You see the design? Everything is as it was, unless a contractor finds a way to obtain ownership of a given invention. Then Bayh-Dole’s standard patent rights clause kicks in and limits the conditions under which a federal agency may request ownership, the extent of the patent property rights in subject inventions, and federal agency actions to protect the public from nonuse and unreasonable use by an owner of a subject invention. Bayh-Dole does not create a “uniform” policy on invention ownership–it just adds another layer to the garble–a layer that’s no more uniform in its application and interpretation than any of the other efforts at government patent policy.
But that’s not the end of it. The drafters of the standard patent rights clause saw a way to expand the scope of Bayh-Dole. If inventors own their inventions, then make inventors parties to the funding agreement. Then the inventors will also be contractors. Then their inventions will always be subject inventions (if, of course, otherwise within scope). It’s just that these subject inventions aren’t ones owned by the grantee/contractor–they are owned by the inventor/contractor. But now Bayh-Dole has been used to preempt all those statutes and executive branch patent policies, because all inventions within scope become subject inventions, without the need for any assignments whatsoever. Genius cleverness, if greatly expanding Bayh-Dole after it has been signed into law is your idea of great public policy.
Thus, under Bayh-Dole’s standard patent rights clause, inventors own their inventions as always, but now inventors are parties to the funding agreement–contractors–and their inventions are subject inventions. The grantee/contractors have no special privilege under Bayh-Dole to acquire the inventors’ subject inventions. The inventors are subject to the inventor patent rights clause at 37 CFR 401.9, and all this has nothing to do with 35 USC 202(d)–it’s all under 35 USC 202(a):
Each nonprofit organization or small business firm may, within a reasonable time after disclosure as required by paragraph (c)(1) of this section, elect to retain title to any subject invention
Inventors are turned into small business firms by 37 CFR 401.9 by becoming parties to the funding agreement and owning their inventions. Cleverly done.

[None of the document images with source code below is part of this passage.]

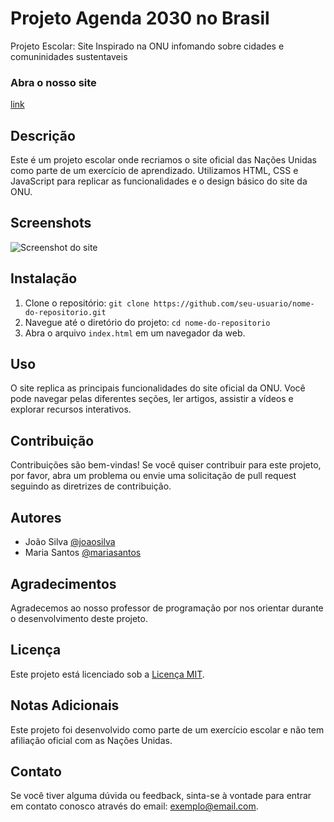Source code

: # Projeto Agenda 2030 no Brasil

Projeto Escolar: Site Inspirado na ONU infomando sobre cidades e comuninidades sustentaveis
### Abra o nosso site
[link](https://site-onu.vercel.app/)
## Descrição

Este é um projeto escolar onde recriamos o site oficial das Nações Unidas como parte de um exercício de aprendizado. Utilizamos HTML, CSS e JavaScript para replicar as funcionalidades e o design básico do site da ONU.

## Screenshots

![Screenshot do site](./screenshots/screenshot.png)

## Instalação

1. Clone o repositório: `git clone https://github.com/seu-usuario/nome-do-repositorio.git`
2. Navegue até o diretório do projeto: `cd nome-do-repositorio`
3. Abra o arquivo `index.html` em um navegador da web.

## Uso

O site replica as principais funcionalidades do site oficial da ONU. Você pode navegar pelas diferentes seções, ler artigos, assistir a vídeos e explorar recursos interativos.

## Contribuição

Contribuições são bem-vindas! Se você quiser contribuir para este projeto, por favor, abra um problema ou envie uma solicitação de pull request seguindo as diretrizes de contribuição.

## Autores

- João Silva [@joaosilva](https://github.com/joaosilva)
- Maria Santos [@mariasantos](https://github.com/mariasantos)

## Agradecimentos

Agradecemos ao nosso professor de programação por nos orientar durante o desenvolvimento deste projeto.

## Licença

Este projeto está licenciado sob a [Licença MIT](LICENSE).

## Notas Adicionais

Este projeto foi desenvolvido como parte de um exercício escolar e não tem afiliação oficial com as Nações Unidas.

## Contato

Se você tiver alguma dúvida ou feedback, sinta-se à vontade para entrar em contato conosco através do email: exemplo@email.com.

Inventors don’t have to assign to anyone. If inventors have timely disclosed their subject inventions and have timely notified the federal agency that they will retain title, then they don’t have to even file a patent application. This is hugely important. This, right here, this very thing–is the federal government’s deference to the academic freedom of faculty inventors working with the support of federal grants. In particular, faculty have the freedom to publish. A patent application is a publication. If faculty had to publish in the patent literature, then they would not have freedom to publish. The omission in 37 CFR 401.9 of the requirement at (d)(2) of the patent rights clause to file patent applications is precisely directed at faculty inventors. Yes, it’s buried. Yes, even faculty don’t know it’s there–thanks to the Bayh-Dole-know-it-all folks at the NIH and at universities. But it’s there.
But of course, we are not done. There’s another pathway. A grantee/contractor gets title somehow and then decides not to retain title.
The inventor may request assignment of invention rights.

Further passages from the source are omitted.